310255: CF1805F1. Survival of the Weakest (easy version)

This is the easy version of the problem. It differs from the hard one only in constraints on $n$. You can make hacks only if you lock both versions.

Let $a_1, a_2, \ldots, a_n$ be an array of non-negative integers.
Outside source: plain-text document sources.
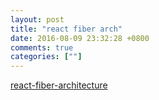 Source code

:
 ```yaml
---
layout: post
title: "react fiber arch"
date: 2016-08-09 23:32:28 +0800
comments: true
categories: [""]
---
```



<!-- more -->


[react-fiber-architecture]

[react-fiber-architecture]:https://github.com/acdlite/react-fiber-architecture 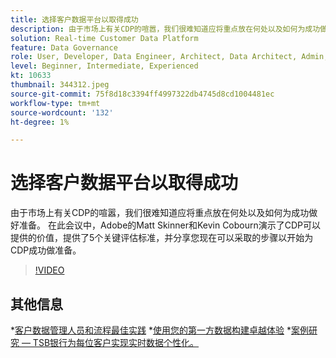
 ```yaml
---
title: 选择客户数据平台以取得成功
description: 由于市场上有关CDP的喧嚣，我们很难知道应将重点放在何处以及如何为成功做好准备。
solution: Real-time Customer Data Platform
feature: Data Governance
role: User, Developer, Data Engineer, Architect, Data Architect, Admin, Leader
level: Beginner, Intermediate, Experienced
kt: 10633
thumbnail: 344312.jpeg
source-git-commit: 75f8d18c3394ff4997322db4745d8cd1004481ec
workflow-type: tm+mt
source-wordcount: '132'
ht-degree: 1%

---
```


# 选择客户数据平台以取得成功

由于市场上有关CDP的喧嚣，我们很难知道应将重点放在何处以及如何为成功做好准备。 在此会议中，Adobe的Matt Skinner和Kevin Cobourn演示了CDP可以提供的价值，提供了5个关键评估标准，并分享您现在可以采取的步骤以开始为CDP成功做准备。

>[!VIDEO](https://video.tv.adobe.com/v/344312/?quality=12&learn=on)

## 其他信息

*[客户数据管理人员和流程最佳实践](people-and-process.md)
*[使用您的第一方数据构建卓越体验](https://experienceleague.adobe.com/docs/events/customer-data-management-voices-recordings/industry/build-superb-experiences-with-your-first-party-data.html)
*[案例研究 — TSB银行为每位客户实现实时数据个性化。](https://business.adobe.com/customer-success-stories/tsb-case-study.html)
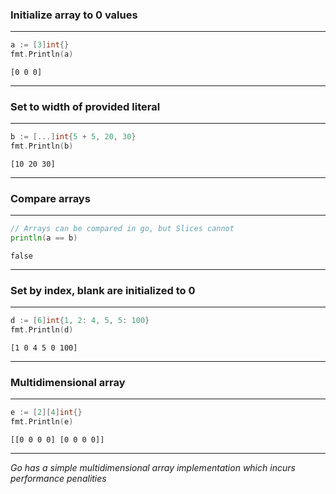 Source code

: 
### Initialize array to 0 values

---
```go
a := [3]int{}
fmt.Println(a)
```
```output
[0 0 0]
```
---
### Set to width of provided literal

---
```go
b := [...]int{5 + 5, 20, 30}
fmt.Println(b)
```
```output
[10 20 30]
```
---
### Compare arrays

---
```go
// Arrays can be compared in go, but Slices cannot
println(a == b)
```
```output
false
```
---
### Set by index, blank are initialized to 0

---
```go
d := [6]int{1, 2: 4, 5, 5: 100}
fmt.Println(d)
```
```output
[1 0 4 5 0 100]
```
---
### Multidimensional array

---
```go
e := [2][4]int{}
fmt.Println(e)
```
```output
[[0 0 0 0] [0 0 0 0]]
```
---

_Go has a simple multidimensional array implementation which incurs performance penalities_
Let $F(a_1, a_2, \ldots, a_n)$ be the sorted in the non-decreasing order array of $n - 1$ smallest numbers of the form $a_i + a_j$, where $1 \le i < j \le n$. In other words, $F(a_1, a_2, \ldots, a_n)$ is the sorted in the non-decreasing order array of $n - 1$ smallest sums of all possible pairs of elements of the array $a_1, a_2, \ldots, a_n$. For example, $F(1, 2, 5, 7) = [1 + 2, 1 + 5, 2 + 5] = [3, 6, 7]$.

You are given an array of non-negative integers $a_1, a_2, \ldots, a_n$. Determine the single element of the array $\underbrace{F(F(F\ldots F}_{n-1}(a_1, a_2, \ldots, a_n)\ldots))$. Since the answer can be quite large, output it modulo $10^9+7$.

The first line contains one integer $n$ ($2 \le n \le 3000$) — the initial length of the array.

The second line contains $n$ integers $a_1, a_2, \ldots, a_n$ ($0 \le a_i \le 10^9$) — the array elements.

Output a single number — the answer modulo $10^9 + 7$.

5
1 2 4 5 6

34

9
1 1 1 7 7 7 9 9 9

256

7
1 7 9 2 0 0 9

20

3
1000000000 1000000000 777

1540

In the first test, the array is transformed as follows: $[1, 2, 4, 5, 6] \to [3, 5, 6, 6] \to [8, 9, 9] \to [17, 17] \to [34]$. The only element of the final array is $34$.

In the second test, $F(a_1, a_2, \ldots, a_n)$ is $[2, 2, 2, 8, 8, 8, 8, 8]$. This array is made up of $3$ numbers of the form $1 + 1$ and $5$ numbers of the form $1 + 7$.

In the fourth test, the array is transformed as follows: $[10^9, 10^9, 777] \to [10^9+777, 10^9+777] \to [2 \cdot 10^9 + 1554]$. $2 \cdot 10^9 + 1554$ modulo $10^9+7$ equals $1540$.